- [WHAT YOU NEED TO DO]
Copy out the data so that nothing differs from the original.

- [DATA PROVIDED]
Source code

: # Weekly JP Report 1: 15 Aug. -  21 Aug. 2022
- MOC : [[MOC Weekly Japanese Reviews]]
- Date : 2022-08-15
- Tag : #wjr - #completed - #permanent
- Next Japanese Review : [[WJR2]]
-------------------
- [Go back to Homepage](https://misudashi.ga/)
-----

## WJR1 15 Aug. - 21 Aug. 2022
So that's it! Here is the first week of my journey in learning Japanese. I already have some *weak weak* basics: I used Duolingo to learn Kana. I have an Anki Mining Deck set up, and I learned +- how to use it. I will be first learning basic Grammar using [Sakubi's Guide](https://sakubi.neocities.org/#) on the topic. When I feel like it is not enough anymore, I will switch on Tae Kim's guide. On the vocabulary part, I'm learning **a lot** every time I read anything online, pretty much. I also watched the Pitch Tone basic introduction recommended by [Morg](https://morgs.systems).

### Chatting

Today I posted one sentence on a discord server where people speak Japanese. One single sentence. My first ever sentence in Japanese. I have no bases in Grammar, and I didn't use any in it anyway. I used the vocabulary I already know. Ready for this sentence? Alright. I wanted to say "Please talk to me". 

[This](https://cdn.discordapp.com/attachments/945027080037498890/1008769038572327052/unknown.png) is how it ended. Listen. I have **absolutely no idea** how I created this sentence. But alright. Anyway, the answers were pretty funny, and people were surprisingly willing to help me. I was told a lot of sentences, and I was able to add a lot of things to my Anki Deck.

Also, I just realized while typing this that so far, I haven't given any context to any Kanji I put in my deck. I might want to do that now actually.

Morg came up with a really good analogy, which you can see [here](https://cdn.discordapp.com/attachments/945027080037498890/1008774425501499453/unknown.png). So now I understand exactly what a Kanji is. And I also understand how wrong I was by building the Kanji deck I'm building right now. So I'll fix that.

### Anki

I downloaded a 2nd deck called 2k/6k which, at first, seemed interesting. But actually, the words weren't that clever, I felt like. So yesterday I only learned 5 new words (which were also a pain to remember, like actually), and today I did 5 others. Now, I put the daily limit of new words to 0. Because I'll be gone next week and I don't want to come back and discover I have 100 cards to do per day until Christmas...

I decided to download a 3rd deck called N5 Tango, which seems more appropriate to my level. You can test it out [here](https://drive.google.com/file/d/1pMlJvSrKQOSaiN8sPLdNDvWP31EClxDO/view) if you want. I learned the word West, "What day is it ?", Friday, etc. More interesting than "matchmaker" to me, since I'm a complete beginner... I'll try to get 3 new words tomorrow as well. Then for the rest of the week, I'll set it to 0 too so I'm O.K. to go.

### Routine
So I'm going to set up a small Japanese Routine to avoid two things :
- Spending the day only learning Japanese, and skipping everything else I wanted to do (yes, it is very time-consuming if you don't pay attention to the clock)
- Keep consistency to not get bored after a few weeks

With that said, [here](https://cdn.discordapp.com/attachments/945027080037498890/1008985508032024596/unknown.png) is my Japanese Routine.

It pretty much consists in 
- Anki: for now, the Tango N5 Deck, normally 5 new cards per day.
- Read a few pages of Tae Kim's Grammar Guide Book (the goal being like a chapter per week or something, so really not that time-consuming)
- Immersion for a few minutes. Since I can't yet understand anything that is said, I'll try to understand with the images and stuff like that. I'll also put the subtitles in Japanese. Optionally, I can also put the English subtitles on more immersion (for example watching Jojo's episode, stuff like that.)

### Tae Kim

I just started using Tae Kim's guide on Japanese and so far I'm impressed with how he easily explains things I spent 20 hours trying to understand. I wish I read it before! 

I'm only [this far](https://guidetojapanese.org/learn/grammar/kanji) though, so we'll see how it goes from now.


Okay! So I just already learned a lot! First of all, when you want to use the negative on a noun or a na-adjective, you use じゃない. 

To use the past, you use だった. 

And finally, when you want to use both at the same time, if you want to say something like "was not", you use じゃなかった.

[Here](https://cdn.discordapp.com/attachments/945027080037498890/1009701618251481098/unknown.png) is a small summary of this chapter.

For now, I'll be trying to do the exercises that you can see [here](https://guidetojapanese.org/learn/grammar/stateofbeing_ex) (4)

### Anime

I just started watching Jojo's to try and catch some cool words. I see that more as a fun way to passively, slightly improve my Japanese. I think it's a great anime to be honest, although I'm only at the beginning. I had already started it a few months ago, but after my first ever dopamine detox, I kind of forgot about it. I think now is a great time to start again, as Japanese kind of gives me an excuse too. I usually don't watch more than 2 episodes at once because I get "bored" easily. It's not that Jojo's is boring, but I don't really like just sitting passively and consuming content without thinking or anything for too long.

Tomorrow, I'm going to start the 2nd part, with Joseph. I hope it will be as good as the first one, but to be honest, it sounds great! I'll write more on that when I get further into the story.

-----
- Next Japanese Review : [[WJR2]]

- [EXERCISE SOLUTION]
Source code

: # Weekly JP Report 1: 15 Aug. -  21 Aug. 2022
- MOC : [[MOC Weekly Japanese Reviews]]
- Date : 2022-08-15
- Tag : #wjr - #completed - #permanent
- Next Japanese Review : [[WJR2]]
-------------------
- [Go back to Homepage](https://misudashi.ga/)
-----

## WJR1 15 Aug. - 21 Aug. 2022
So that's it! Here is the first week of my journey in learning Japanese. I already have some *weak weak* basics: I used Duolingo to learn Kana. I have an Anki Mining Deck set up, and I learned +- how to use it. I will be first learning basic Grammar using [Sakubi's Guide](https://sakubi.neocities.org/#) on the topic. When I feel like it is not enough anymore, I will switch on Tae Kim's guide. On the vocabulary part, I'm learning **a lot** every time I read anything online, pretty much. I also watched the Pitch Tone basic introduction recommended by [Morg](https://morgs.systems).

### Chatting

Today I posted one sentence on a discord server where people speak Japanese. One single sentence. My first ever sentence in Japanese. I have no bases in Grammar, and I didn't use any in it anyway. I used the vocabulary I already know. Ready for this sentence? Alright. I wanted to say "Please talk to me". 

[This](https://cdn.discordapp.com/attachments/945027080037498890/1008769038572327052/unknown.png) is how it ended. Listen. I have **absolutely no idea** how I created this sentence. But alright. Anyway, the answers were pretty funny, and people were surprisingly willing to help me. I was told a lot of sentences, and I was able to add a lot of things to my Anki Deck.

Also, I just realized while typing this that so far, I haven't given any context to any Kanji I put in my deck. I might want to do that now actually.

Morg came up with a really good analogy, which you can see [here](https://cdn.discordapp.com/attachments/945027080037498890/1008774425501499453/unknown.png). So now I understand exactly what a Kanji is. And I also understand how wrong I was by building the Kanji deck I'm building right now. So I'll fix that.

### Anki

I downloaded a 2nd deck called 2k/6k which, at first, seemed interesting. But actually, the words weren't that clever, I felt like. So yesterday I only learned 5 new words (which were also a pain to remember, like actually), and today I did 5 others. Now, I put the daily limit of new words to 0. Because I'll be gone next week and I don't want to come back and discover I have 100 cards to do per day until Christmas...

I decided to download a 3rd deck called N5 Tango, which seems more appropriate to my level. You can test it out [here](https://drive.google.com/file/d/1pMlJvSrKQOSaiN8sPLdNDvWP31EClxDO/view) if you want. I learned the word West, "What day is it ?", Friday, etc. More interesting than "matchmaker" to me, since I'm a complete beginner... I'll try to get 3 new words tomorrow as well. Then for the rest of the week, I'll set it to 0 too so I'm O.K. to go.

### Routine
So I'm going to set up a small Japanese Routine to avoid two things :
- Spending the day only learning Japanese, and skipping everything else I wanted to do (yes, it is very time-consuming if you don't pay attention to the clock)
- Keep consistency to not get bored after a few weeks

With that said, [here](https://cdn.discordapp.com/attachments/945027080037498890/1008985508032024596/unknown.png) is my Japanese Routine.

It pretty much consists in 
- Anki: for now, the Tango N5 Deck, normally 5 new cards per day.
- Read a few pages of Tae Kim's Grammar Guide Book (the goal being like a chapter per week or something, so really not that time-consuming)
- Immersion for a few minutes. Since I can't yet understand anything that is said, I'll try to understand with the images and stuff like that. I'll also put the subtitles in Japanese. Optionally, I can also put the English subtitles on more immersion (for example watching Jojo's episode, stuff like that.)

### Tae Kim

I just started using Tae Kim's guide on Japanese and so far I'm impressed with how he easily explains things I spent 20 hours trying to understand. I wish I read it before! 

I'm only [this far](https://guidetojapanese.org/learn/grammar/kanji) though, so we'll see how it goes from now.


Okay! So I just already learned a lot! First of all, when you want to use the negative on a noun or a na-adjective, you use じゃない. 

To use the past, you use だった. 

And finally, when you want to use both at the same time, if you want to say something like "was not", you use じゃなかった.

[Here](https://cdn.discordapp.com/attachments/945027080037498890/1009701618251481098/unknown.png) is a small summary of this chapter.

For now, I'll be trying to do the exercises that you can see [here](https://guidetojapanese.org/learn/grammar/stateofbeing_ex) (4)

### Anime

I just started watching Jojo's to try and catch some cool words. I see that more as a fun way to passively, slightly improve my Japanese. I think it's a great anime to be honest, although I'm only at the beginning. I had already started it a few months ago, but after my first ever dopamine detox, I kind of forgot about it. I think now is a great time to start again, as Japanese kind of gives me an excuse too. I usually don't watch more than 2 episodes at once because I get "bored" easily. It's not that Jojo's is boring, but I don't really like just sitting passively and consuming content without thinking or anything for too long.

Tomorrow, I'm going to start the 2nd part, with Joseph. I hope it will be as good as the first one, but to be honest, it sounds great! I'll write more on that when I get further into the story.

-----
- Next Japanese Review : [[WJR2]]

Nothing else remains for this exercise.